Wach werde ich gegen 7, als die Mitbewohnerin (rücksichtsvoll und leise, aber eben nicht so geräuscharm wie eine leere Wohnung) aufsteht und zur Arbeit fährt. Der lange Morgen im Bett zieht sich, das Aufstehen wird immer und immer wieder verschoben. Dafür das Internet leer gelesen, sehr viel Französisch und Italienisch gemacht, gebloggt, mit dem Liebsten telefoniert, Podcast gehört… Ich liege ja nicht nur einfach rum und starre an die Decke, wobei man das natürlich auch viel öfter tun sollte.
Irgendwann gegen 11 jedenfalls stehe ich auf, füttere die Katzen und mich (Müsli, Apfel, Tee) und dann sitze ich um 12 am Schreibtisch in einem Webinar und bin produktiv. Geht doch. Hinterher drehe ich draußen eine große Runde. Erst durch die Hinterhofgärten, dann zum halal Supermarkt, weil der eben auch viele andere Dinge hat, die Menschen aus dem muslimisch geprägten Siedlungsgebiet gerne kaufen. Ich hole mir dort Kardamom-Nachschub, im normalen Supermarkt finde ich mit Glück Pulver, ich will aber die kompletten Kapseln. Immer wieder schön, dort zu stöbern, aber es ist alles sehr eng gestellt und heute auch sehr voll, so dass ich mich nicht traue, irgendwo länger stehen zu bleiben, weil sonst nichts mehr voranginge. Trotzdem sehr froh, diesen Laden fußläufig zu haben!

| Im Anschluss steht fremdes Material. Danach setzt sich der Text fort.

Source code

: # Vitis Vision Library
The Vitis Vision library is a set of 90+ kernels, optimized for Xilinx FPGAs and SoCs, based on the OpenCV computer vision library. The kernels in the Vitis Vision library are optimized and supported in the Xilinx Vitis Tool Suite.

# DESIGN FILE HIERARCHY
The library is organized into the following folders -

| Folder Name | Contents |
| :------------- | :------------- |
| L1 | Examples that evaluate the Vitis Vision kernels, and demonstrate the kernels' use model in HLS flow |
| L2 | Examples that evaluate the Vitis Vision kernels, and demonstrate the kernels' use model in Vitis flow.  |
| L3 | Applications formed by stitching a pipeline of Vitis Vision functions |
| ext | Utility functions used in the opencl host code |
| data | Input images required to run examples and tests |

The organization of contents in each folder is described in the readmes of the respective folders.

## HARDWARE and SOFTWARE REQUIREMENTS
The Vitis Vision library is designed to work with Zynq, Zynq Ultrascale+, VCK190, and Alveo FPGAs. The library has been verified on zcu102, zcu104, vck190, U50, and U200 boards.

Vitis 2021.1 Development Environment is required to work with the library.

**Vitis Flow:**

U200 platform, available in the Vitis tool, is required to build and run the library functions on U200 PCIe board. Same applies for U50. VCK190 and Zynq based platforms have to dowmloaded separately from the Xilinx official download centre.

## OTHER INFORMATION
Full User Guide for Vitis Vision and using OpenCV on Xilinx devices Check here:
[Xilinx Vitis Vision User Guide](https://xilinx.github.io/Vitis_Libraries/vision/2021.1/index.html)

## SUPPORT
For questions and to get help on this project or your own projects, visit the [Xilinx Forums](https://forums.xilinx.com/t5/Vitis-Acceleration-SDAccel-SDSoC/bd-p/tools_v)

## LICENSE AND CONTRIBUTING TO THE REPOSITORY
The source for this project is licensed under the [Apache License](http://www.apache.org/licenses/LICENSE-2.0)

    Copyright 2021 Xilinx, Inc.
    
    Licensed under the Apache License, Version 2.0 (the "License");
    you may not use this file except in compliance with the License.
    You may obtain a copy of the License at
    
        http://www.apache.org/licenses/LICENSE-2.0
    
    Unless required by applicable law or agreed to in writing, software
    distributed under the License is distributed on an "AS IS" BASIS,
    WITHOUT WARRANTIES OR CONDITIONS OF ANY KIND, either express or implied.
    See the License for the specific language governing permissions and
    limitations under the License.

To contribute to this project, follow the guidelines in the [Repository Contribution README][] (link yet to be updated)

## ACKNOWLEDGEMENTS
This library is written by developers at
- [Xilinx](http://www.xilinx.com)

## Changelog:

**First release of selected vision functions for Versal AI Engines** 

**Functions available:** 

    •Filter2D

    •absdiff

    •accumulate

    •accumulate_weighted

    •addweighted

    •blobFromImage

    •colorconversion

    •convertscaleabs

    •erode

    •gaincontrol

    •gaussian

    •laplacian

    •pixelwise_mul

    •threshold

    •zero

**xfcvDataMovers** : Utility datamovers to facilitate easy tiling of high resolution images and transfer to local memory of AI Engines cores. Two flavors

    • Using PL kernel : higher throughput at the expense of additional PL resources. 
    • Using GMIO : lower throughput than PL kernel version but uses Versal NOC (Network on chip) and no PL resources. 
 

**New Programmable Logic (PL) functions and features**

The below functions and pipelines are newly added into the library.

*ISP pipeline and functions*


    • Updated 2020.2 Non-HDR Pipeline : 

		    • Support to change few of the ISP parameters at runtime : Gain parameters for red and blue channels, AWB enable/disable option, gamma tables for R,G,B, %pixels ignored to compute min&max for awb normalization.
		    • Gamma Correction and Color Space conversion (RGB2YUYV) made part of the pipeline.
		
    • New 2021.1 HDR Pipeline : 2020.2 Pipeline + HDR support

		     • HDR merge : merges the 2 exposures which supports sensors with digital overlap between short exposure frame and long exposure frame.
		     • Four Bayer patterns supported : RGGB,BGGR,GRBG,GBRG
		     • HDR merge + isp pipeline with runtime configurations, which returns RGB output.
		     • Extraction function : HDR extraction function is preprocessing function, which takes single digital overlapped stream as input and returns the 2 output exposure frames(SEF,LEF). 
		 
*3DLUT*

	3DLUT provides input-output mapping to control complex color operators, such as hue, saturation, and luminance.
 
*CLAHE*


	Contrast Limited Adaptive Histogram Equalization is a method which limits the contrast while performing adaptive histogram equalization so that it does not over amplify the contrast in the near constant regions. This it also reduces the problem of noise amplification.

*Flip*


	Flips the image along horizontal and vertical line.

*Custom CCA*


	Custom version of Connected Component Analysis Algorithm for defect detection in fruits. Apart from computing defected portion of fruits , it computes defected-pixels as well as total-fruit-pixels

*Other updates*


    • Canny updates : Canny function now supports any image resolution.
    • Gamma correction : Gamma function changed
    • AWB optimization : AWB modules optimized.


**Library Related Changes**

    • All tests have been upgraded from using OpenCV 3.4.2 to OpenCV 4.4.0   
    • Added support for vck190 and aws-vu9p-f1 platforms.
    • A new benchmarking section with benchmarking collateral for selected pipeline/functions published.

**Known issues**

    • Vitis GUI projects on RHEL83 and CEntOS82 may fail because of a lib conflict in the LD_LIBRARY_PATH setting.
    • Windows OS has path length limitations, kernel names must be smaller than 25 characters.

Dann geht es an zwei großen Straßen entlang, einen Blick auf die (neuen) Läden – Bubble Tea, Nail Art… Der Teil vom Pberg ist nicht so reinweiß, wie der mit der Latte Art und den „Expats“. Bin gespannt, wie die Wahl hier wird, ich bin ja dieses Jahr einem anderen Wahllokal zugeteilt, mit mehr Plattenbauten und Sozialwohnungen. Apropos Wahl, inzwischen sehe ich auch FDP-Plakate (ungern) und die großen Tafeln werden auf den Mittelstreifen aufgebaut, sind aber noch nicht beklebt.

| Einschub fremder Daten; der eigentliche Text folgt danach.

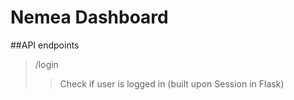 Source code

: # Nemea Dashboard

##API endpoints
>/login
>>Check if user is logged in (built upon Session in Flask) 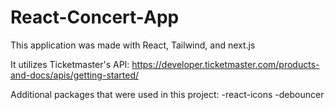 # React-Concert-App

This application was made with React, Tailwind, and next.js

It utilizes Ticketmaster's API: https://developer.ticketmaster.com/products-and-docs/apis/getting-started/

Additional packages that were used in this project:
-react-icons
-debouncer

Beim Haustierbedarf gibt es auch diese Woche noch kein Katzengras, ich nehme resignierend einen Selber-Zieh-Satz mit. Das habe ich schonmal probiert, es hat aber nicht gut geklappt. Vielleicht ja diesmal. Ansonsten muss ich mal die Blumenläden der Umgebung abgehen im Baumarkt gucken. Wieder zuhause ist das Schrittziel erreicht. Ich beginne die Katzengraszucht, trinke Tee, esse den letzten Stollen und eine Mandarine. Dann erstmal Couchen und gegen das Erkältungsgefühl Ingwertee mit Quittensaft.

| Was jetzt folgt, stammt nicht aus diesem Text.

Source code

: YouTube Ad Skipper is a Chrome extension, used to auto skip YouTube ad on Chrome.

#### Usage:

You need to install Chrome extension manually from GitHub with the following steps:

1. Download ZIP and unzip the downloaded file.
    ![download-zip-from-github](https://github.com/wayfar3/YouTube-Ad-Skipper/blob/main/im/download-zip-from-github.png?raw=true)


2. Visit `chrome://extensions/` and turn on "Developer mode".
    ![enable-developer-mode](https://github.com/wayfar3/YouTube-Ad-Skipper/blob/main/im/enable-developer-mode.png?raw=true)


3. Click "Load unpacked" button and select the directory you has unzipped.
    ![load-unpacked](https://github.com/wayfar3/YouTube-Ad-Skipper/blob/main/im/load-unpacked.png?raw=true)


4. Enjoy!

Ich versuche zu lesen, aber mir drohen schon nach wenigen Seiten die Augen zuzufallen. Um meinen Nachtschlaf nicht zu gefährden, wechsle ich zu TikTok. Dort ist wehmütige Stimmung, weil die App vermutlich am 19. Januar aus den amerikanischen App Stores verschwinden wird. Mal sehen, wie sich das langfristig auswirken wird, mein Feed wird sich vermutlich nicht allzu sehr ausdünnen, weil ich auch vielen Creators aus Kanada, Europa und Asien folge. Einige werden mir aber definitiv fehlen, wenn sie nicht mehr da sein sollten und ich versuche, denen auf anderen Netzwerken zu folgen (solange ich noch bei denen bin). Der Tenor der Leute ist, dass TikTok ihre Community ist, ihr Wohlfühl-Ort, das was früher für uns Twitter war.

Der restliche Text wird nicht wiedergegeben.